مقالات پذیرفته شده در نهمین کنگره بین المللی زیست پزشکی
Machine Learning-Driven Discovery of Differentially Expressed Genes as Potential Breast Cancer Biomarkers
Machine Learning-Driven Discovery of Differentially Expressed Genes as Potential Breast Cancer Biomarkers
Mohamadamir kakaee,1,*
1. shahid beheshti university of medical sciences
Introduction: Breast cancer remains a leading cause of mortality worldwide, with its molecular heterogeneity posing significant challenges for early detection and personalized treatment. RNA-sequencing (RNA-seq) technology provides comprehensive gene expression profiles, enabling the identification of differentially expressed genes (DEGs) as potential biomarkers. Despite advances in genomic profiling, the integration of machine learning with RNA-seq data for biomarker discovery remains underexplored, representing a critical gap in current research. This study leverages the GSE96058 dataset, containing RNA-seq data from 343 samples (152 breast cancer and 191 control), to uncover novel DEGs with high discriminatory power. By employing differential expression analysis and a Random Forest model, we aim to address this gap, offering insights into breast cancer molecular mechanisms and potential diagnostic tools. The need for precise biomarkers is urgent, as early detection can significantly improve patient outcomes. Our approach combines computational strategies with genomic data, contributing to the development of personalized medicine by identifying candidate biomarkers for further clinical validation. This work builds on previous studies that have highlighted the role of genes like ESR1 and GATA3 in breast cancer progression, but seeks to enhance these findings through advanced machine learning techniques.
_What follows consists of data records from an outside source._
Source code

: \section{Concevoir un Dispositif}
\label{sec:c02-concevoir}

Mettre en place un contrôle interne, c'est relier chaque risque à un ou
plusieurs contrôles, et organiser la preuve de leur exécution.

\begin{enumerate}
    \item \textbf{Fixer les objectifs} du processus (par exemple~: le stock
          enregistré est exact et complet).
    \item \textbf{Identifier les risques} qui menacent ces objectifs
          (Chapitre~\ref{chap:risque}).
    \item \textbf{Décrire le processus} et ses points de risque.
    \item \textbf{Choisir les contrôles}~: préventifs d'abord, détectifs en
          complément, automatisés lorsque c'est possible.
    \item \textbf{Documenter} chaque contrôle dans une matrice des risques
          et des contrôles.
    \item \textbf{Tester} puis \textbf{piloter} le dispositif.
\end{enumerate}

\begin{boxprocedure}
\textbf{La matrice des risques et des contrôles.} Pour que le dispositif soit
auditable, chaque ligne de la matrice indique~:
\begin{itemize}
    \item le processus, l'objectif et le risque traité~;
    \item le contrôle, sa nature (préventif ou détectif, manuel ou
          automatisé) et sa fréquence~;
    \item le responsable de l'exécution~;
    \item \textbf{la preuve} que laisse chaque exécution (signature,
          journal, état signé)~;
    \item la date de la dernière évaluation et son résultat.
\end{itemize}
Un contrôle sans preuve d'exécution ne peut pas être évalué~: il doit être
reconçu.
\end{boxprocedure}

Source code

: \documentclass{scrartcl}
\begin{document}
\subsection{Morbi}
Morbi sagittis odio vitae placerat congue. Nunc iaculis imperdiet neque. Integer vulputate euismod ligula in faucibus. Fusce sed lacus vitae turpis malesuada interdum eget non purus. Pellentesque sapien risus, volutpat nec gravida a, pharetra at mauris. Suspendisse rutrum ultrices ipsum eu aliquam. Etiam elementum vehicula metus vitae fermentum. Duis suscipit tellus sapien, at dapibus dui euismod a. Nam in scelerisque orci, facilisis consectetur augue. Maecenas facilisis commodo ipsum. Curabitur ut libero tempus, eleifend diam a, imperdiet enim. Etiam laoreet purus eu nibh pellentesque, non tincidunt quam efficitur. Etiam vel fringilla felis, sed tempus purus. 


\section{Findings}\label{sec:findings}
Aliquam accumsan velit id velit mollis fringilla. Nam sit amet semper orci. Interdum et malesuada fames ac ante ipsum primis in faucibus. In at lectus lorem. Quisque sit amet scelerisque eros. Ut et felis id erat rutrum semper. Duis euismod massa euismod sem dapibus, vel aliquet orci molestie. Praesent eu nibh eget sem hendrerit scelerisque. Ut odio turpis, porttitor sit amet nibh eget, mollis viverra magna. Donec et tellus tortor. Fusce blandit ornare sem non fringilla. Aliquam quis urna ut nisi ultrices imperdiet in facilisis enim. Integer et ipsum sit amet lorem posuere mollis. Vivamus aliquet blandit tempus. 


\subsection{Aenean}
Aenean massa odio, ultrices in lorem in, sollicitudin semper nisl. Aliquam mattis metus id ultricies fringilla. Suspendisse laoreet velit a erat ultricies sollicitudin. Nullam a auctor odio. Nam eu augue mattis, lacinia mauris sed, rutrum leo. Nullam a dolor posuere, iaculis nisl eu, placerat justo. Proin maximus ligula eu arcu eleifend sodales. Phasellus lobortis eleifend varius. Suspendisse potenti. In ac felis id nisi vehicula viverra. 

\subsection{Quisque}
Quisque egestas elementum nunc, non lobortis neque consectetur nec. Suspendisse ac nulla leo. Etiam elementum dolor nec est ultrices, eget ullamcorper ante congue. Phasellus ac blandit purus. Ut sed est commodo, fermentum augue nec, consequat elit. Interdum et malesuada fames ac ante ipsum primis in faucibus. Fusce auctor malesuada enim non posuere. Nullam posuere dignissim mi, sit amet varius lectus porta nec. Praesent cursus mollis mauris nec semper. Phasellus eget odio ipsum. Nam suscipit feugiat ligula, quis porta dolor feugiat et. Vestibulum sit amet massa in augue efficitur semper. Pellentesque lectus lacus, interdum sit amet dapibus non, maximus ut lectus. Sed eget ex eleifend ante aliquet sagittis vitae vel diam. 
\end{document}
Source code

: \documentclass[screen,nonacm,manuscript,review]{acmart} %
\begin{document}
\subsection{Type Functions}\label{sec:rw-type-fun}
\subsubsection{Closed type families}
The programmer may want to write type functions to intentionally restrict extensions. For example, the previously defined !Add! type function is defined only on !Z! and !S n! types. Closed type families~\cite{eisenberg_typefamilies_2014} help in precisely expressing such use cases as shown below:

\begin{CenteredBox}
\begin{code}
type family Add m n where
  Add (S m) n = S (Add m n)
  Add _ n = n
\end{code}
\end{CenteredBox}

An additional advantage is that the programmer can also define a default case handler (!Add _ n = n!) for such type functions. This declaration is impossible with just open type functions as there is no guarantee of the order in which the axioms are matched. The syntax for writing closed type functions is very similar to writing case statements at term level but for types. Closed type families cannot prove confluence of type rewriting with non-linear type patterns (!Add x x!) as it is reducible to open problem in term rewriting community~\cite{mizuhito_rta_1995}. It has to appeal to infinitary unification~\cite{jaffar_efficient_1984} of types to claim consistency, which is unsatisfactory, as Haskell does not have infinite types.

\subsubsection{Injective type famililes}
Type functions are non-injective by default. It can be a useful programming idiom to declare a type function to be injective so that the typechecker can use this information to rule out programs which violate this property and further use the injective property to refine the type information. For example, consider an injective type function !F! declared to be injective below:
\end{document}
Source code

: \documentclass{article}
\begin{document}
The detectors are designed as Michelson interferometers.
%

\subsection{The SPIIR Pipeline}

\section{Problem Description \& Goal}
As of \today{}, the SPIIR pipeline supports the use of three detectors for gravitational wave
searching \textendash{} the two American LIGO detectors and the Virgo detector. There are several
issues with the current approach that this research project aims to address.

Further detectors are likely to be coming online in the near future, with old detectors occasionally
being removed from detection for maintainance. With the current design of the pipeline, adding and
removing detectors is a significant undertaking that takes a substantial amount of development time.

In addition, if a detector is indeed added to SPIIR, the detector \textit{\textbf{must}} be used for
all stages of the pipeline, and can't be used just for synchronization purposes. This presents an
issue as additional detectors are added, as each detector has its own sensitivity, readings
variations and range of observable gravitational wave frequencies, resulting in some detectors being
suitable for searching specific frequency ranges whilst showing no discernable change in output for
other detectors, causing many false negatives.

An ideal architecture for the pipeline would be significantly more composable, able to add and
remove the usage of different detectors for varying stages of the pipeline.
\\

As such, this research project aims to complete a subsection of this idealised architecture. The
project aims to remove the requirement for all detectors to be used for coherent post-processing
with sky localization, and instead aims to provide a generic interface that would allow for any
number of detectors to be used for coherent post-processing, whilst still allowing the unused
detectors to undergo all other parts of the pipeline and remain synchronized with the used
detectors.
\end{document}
Methods: RNA-seq data were sourced from the GSE96058 dataset, available through the Gene Expression Omnibus (GEO), comprising 343 samples (152 cancerous and 191 healthy). The analysis was conducted using Python 3.9 with the scanpy library for preprocessing and differential expression analysis. Initially, data were normalized to a target sum of 10,000 counts per cell, followed by log-transformation to stabilize variance. We selected 2000 highly variable genes to focus on the most informative features. Differential expression analysis was performed using the Wilcoxon rank-sum test, identifying DEGs with a significance threshold of p < 0.05. A Random Forest classifier was then trained on 80% of the data, with the remaining 20% reserved for testing, to rank genes by importance based on their contribution to classifying cancerous versus healthy samples. Model performance was evaluated using accuracy, achieving approximately 90%. Visualizations, including Volcano plots and heatmaps, were generated to highlight significant DEGs. The Random Forest model prioritized key genes, such as ESR1 and GATA3, which are biologically relevant to breast cancer. All code and results are documented for reproducibility, ensuring transparency in the computational pipeline. This methodology integrates RNA-seq’s high-resolution data with machine learning’s predictive power, offering a robust framework for biomarker discovery.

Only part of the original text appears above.